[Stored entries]
# # # # #
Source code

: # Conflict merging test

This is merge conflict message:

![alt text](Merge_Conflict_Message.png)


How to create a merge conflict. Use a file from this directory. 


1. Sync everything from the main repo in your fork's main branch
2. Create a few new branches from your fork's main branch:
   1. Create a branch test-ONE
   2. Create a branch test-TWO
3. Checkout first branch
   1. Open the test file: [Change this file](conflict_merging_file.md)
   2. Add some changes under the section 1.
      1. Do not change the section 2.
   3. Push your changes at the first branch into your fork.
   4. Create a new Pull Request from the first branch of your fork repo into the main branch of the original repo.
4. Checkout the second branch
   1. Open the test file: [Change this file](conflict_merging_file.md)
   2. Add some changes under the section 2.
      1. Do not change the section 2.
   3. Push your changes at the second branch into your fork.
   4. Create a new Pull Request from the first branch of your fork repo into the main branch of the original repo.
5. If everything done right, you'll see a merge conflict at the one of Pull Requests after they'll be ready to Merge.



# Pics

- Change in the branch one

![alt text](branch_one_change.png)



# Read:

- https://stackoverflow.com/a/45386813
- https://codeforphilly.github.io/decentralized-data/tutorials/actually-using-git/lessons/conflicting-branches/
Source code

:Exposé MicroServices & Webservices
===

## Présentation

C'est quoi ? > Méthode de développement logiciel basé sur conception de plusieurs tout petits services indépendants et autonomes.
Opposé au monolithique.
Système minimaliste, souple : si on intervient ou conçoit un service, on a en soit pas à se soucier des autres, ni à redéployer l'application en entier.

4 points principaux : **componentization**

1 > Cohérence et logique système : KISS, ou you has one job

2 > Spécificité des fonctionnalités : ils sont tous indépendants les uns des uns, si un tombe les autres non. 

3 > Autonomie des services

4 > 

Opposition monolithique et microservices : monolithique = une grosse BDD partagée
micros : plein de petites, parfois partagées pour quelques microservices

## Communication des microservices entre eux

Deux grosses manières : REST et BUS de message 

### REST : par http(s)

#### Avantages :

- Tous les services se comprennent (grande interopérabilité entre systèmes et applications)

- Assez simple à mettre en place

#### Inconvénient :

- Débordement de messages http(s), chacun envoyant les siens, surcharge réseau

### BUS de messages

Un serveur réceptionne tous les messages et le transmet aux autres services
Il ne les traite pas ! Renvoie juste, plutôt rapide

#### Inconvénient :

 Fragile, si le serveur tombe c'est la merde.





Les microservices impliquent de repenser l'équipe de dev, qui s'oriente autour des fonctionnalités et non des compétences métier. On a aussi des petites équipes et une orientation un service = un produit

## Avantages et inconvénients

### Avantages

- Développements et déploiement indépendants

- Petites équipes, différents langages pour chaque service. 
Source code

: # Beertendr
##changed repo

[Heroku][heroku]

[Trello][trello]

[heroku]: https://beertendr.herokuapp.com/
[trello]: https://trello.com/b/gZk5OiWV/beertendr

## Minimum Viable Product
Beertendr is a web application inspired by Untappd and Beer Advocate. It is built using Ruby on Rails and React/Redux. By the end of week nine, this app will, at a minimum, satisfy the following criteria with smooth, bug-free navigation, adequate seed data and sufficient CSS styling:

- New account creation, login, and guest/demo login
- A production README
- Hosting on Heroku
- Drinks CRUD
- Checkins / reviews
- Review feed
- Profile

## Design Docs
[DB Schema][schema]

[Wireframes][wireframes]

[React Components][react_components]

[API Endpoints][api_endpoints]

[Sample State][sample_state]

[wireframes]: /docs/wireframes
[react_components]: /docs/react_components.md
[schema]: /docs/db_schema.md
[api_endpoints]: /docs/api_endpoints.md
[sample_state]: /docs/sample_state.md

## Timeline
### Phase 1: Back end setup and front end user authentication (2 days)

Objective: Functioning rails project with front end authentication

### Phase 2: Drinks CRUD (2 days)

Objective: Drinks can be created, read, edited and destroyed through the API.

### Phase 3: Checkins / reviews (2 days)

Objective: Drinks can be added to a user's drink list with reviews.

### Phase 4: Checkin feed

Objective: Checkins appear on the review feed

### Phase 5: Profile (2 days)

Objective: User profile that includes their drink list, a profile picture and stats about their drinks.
# # # # #
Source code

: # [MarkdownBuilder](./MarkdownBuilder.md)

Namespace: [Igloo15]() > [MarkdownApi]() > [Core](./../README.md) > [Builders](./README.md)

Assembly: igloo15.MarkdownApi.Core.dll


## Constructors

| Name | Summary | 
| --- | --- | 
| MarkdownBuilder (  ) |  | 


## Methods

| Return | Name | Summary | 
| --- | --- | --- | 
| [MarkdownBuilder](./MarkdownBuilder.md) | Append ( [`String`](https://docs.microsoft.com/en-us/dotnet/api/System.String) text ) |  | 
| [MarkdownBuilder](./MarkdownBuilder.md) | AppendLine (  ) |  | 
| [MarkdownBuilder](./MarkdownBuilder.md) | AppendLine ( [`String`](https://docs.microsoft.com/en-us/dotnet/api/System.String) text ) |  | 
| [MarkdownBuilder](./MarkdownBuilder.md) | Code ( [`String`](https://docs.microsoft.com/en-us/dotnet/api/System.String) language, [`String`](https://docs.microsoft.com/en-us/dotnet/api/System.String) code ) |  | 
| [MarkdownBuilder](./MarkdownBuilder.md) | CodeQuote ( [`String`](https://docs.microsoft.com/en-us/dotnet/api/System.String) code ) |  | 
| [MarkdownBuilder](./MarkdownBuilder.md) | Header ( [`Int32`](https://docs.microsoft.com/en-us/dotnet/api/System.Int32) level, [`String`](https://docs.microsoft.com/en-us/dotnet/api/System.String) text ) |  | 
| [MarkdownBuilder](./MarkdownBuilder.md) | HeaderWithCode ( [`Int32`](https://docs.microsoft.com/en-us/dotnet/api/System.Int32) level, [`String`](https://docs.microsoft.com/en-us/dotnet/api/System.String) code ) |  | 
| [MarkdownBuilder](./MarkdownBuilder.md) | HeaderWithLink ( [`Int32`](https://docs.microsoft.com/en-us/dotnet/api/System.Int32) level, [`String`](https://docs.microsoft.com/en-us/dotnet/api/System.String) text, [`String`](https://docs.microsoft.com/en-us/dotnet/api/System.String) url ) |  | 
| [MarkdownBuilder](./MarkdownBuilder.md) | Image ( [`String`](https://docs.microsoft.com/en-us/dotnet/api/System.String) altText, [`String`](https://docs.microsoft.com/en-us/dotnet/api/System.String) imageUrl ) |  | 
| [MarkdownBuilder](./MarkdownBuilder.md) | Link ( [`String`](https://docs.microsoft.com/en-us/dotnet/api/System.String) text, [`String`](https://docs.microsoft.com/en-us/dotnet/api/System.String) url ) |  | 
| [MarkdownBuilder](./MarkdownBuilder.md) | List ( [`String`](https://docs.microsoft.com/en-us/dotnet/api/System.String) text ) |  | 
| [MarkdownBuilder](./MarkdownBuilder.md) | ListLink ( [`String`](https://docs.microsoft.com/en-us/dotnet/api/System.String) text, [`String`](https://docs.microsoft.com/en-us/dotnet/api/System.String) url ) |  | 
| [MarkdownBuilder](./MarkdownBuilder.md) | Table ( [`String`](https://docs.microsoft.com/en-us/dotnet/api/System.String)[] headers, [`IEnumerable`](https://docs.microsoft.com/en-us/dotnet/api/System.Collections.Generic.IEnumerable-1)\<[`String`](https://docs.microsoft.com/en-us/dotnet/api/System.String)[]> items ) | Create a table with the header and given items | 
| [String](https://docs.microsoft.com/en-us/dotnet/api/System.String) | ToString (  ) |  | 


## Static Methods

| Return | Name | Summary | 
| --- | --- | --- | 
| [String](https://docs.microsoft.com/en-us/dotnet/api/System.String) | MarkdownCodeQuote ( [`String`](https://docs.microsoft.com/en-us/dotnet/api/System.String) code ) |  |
# # # # #
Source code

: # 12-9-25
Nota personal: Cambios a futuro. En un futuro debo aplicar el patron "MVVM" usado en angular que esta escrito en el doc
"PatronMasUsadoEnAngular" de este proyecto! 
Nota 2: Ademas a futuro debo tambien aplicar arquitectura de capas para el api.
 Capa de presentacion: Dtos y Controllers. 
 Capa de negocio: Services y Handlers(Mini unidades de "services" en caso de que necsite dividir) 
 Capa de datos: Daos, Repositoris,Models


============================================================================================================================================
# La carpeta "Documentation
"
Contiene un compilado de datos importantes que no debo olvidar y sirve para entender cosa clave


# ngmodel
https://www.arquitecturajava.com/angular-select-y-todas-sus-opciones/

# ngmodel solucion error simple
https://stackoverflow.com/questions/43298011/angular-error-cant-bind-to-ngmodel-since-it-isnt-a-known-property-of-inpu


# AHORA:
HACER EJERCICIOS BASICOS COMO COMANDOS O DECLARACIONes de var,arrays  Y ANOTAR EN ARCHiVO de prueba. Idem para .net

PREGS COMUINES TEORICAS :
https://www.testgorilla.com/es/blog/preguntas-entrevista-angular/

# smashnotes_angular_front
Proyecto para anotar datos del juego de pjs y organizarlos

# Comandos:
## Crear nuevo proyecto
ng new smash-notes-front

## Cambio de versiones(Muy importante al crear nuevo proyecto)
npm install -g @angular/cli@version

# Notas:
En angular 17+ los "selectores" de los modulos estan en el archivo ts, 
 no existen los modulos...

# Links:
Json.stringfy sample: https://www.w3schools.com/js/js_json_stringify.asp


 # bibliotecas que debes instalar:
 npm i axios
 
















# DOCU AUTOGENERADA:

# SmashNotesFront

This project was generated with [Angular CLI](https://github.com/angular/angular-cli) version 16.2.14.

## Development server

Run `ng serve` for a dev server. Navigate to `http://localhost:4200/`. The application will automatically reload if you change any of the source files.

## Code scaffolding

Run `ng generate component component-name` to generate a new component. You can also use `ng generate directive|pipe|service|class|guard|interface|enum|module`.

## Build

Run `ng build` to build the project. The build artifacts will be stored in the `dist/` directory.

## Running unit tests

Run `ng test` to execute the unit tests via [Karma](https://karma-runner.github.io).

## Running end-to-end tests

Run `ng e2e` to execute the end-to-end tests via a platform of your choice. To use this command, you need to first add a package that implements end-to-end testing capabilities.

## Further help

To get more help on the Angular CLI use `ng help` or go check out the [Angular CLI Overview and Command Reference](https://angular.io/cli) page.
# # # # #
In the records above, the line with "[api_endpoints]: /docs/api_endpoints.md" marks the start and the line with "### Phase 2: Drinks CRUD (2 days)" marks the end; copy that stretch exactly, both lines included, and nothing else.

--- Answer section ---
[api_endpoints]: /docs/api_endpoints.md
[sample_state]: /docs/sample_state.md

## Timeline
### Phase 1: Back end setup and front end user authentication (2 days)

Objective: Functioning rails project with front end authentication

### Phase 2: Drinks CRUD (2 days)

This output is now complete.